WORK REQUEST: Search the entries below for the word "small", then copy each line in which it is found.

TASK MATERIAL:
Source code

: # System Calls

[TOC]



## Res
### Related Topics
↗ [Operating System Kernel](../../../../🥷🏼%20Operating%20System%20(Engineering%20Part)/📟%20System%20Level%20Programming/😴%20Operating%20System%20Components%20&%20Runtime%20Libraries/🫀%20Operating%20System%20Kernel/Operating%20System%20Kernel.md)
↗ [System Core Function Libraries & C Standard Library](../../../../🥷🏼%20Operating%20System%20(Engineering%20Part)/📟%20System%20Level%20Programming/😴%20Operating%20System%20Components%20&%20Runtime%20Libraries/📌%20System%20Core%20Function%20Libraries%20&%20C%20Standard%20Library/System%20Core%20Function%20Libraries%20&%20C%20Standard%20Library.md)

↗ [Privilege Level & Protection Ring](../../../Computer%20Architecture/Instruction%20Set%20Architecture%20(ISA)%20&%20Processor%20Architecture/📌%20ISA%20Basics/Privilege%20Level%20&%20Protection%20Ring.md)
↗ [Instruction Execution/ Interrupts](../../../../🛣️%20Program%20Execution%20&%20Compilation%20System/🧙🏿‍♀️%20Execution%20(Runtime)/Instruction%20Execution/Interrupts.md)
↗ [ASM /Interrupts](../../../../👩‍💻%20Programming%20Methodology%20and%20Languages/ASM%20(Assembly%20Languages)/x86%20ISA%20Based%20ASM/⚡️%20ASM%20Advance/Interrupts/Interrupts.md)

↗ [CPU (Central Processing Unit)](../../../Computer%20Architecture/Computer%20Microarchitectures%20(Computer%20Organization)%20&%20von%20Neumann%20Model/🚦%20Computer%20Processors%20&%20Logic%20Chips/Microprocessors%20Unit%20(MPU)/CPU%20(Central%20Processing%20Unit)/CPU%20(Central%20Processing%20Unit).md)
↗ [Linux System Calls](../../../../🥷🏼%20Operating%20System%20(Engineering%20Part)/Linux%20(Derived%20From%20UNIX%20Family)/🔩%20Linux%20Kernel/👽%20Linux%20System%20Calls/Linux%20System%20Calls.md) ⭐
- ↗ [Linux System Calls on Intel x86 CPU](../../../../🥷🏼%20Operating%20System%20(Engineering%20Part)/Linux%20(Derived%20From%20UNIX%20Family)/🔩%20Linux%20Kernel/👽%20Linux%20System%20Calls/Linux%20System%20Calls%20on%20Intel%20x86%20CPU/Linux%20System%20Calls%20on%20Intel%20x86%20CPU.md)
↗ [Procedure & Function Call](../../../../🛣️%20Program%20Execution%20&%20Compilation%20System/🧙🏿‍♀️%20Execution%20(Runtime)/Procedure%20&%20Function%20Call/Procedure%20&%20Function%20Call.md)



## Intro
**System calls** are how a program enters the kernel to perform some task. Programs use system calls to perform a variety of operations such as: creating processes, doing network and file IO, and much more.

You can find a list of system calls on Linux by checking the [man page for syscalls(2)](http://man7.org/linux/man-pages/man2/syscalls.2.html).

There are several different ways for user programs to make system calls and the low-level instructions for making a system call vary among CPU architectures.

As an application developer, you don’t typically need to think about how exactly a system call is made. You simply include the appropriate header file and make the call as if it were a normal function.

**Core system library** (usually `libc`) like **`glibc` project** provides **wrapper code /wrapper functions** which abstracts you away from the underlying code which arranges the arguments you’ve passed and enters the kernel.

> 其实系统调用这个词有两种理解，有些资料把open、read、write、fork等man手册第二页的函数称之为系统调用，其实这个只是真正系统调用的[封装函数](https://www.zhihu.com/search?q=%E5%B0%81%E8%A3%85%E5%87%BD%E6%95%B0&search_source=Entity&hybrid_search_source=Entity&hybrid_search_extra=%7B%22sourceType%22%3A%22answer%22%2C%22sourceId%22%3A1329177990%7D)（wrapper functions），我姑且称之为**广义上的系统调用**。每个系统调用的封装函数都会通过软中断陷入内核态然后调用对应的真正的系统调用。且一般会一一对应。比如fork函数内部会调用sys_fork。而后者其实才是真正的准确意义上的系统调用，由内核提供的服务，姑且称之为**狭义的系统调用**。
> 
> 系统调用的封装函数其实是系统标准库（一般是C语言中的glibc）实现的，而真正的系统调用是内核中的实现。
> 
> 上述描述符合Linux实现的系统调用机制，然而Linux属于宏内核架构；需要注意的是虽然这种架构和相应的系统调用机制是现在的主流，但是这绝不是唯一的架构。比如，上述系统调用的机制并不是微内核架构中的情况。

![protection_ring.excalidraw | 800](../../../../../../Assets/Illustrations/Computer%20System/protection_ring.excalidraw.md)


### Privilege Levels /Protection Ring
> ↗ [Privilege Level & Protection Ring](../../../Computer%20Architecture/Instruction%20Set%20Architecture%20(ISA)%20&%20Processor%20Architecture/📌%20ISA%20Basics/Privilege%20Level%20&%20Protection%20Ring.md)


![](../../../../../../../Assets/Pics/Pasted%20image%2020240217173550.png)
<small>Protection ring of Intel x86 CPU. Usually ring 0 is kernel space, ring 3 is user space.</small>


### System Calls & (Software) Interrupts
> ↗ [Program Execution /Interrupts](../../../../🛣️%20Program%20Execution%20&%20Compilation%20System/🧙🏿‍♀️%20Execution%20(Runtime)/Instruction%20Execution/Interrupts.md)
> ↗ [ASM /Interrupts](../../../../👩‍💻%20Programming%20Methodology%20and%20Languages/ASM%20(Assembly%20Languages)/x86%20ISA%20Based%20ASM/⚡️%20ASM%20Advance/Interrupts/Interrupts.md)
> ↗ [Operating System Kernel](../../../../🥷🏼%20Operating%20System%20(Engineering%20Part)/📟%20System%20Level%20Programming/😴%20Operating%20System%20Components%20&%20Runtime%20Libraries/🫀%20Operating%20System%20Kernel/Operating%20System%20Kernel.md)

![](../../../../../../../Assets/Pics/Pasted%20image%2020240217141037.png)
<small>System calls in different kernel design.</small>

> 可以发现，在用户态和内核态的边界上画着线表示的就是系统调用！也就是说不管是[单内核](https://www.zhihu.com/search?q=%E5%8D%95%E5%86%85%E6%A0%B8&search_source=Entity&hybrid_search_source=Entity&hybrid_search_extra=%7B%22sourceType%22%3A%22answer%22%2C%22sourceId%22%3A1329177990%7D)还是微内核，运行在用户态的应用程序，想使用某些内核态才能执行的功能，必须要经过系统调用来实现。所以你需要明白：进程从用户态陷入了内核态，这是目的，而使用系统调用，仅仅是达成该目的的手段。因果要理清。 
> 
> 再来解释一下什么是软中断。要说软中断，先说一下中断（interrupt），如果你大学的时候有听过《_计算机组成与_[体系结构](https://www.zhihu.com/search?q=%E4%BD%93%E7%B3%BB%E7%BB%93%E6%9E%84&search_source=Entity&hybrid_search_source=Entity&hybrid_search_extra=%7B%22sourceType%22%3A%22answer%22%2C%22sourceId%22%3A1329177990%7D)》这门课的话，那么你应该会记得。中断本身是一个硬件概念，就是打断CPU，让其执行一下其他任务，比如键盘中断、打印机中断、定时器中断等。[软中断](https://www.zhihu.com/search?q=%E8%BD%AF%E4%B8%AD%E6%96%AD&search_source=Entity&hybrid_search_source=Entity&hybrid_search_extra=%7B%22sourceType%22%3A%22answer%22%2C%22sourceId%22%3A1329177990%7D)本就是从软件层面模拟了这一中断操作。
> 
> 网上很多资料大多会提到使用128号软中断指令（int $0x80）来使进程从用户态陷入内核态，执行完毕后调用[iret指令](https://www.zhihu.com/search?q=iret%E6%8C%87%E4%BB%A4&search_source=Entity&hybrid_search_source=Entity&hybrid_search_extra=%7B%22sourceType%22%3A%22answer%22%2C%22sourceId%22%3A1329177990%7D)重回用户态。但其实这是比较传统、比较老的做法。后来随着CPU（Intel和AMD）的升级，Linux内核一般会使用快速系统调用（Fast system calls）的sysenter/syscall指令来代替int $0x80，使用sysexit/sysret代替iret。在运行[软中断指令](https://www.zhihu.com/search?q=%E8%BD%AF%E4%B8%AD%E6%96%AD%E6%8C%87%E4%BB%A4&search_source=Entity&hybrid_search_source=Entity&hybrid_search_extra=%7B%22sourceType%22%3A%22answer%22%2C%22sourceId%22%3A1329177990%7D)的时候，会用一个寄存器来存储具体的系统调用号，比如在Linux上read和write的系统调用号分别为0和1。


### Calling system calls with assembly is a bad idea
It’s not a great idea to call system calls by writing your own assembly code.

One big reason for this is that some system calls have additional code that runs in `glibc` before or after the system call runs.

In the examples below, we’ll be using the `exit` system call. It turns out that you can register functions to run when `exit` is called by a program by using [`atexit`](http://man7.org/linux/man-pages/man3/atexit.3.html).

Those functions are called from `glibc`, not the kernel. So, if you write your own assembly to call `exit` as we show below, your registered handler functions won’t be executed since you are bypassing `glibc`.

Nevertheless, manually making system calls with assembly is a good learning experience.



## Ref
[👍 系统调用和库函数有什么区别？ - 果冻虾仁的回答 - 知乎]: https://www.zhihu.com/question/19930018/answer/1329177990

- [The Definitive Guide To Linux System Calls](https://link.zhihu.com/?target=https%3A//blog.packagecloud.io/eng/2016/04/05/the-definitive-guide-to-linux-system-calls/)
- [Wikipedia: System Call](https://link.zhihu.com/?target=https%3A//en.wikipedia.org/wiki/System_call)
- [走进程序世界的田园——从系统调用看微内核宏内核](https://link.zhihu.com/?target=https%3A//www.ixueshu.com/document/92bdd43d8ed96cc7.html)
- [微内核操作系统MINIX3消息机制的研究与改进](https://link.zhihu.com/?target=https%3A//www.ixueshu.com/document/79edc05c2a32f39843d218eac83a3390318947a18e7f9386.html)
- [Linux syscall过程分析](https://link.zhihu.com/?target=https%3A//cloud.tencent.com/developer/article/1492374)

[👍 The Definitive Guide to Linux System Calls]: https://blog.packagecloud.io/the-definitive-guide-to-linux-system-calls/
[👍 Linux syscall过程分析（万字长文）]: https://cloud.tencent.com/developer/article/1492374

RESULT BELOW:
<small>Protection ring of Intel x86 CPU. Usually ring 0 is kernel space, ring 3 is user space.</small>
<small>System calls in different kernel design.</small>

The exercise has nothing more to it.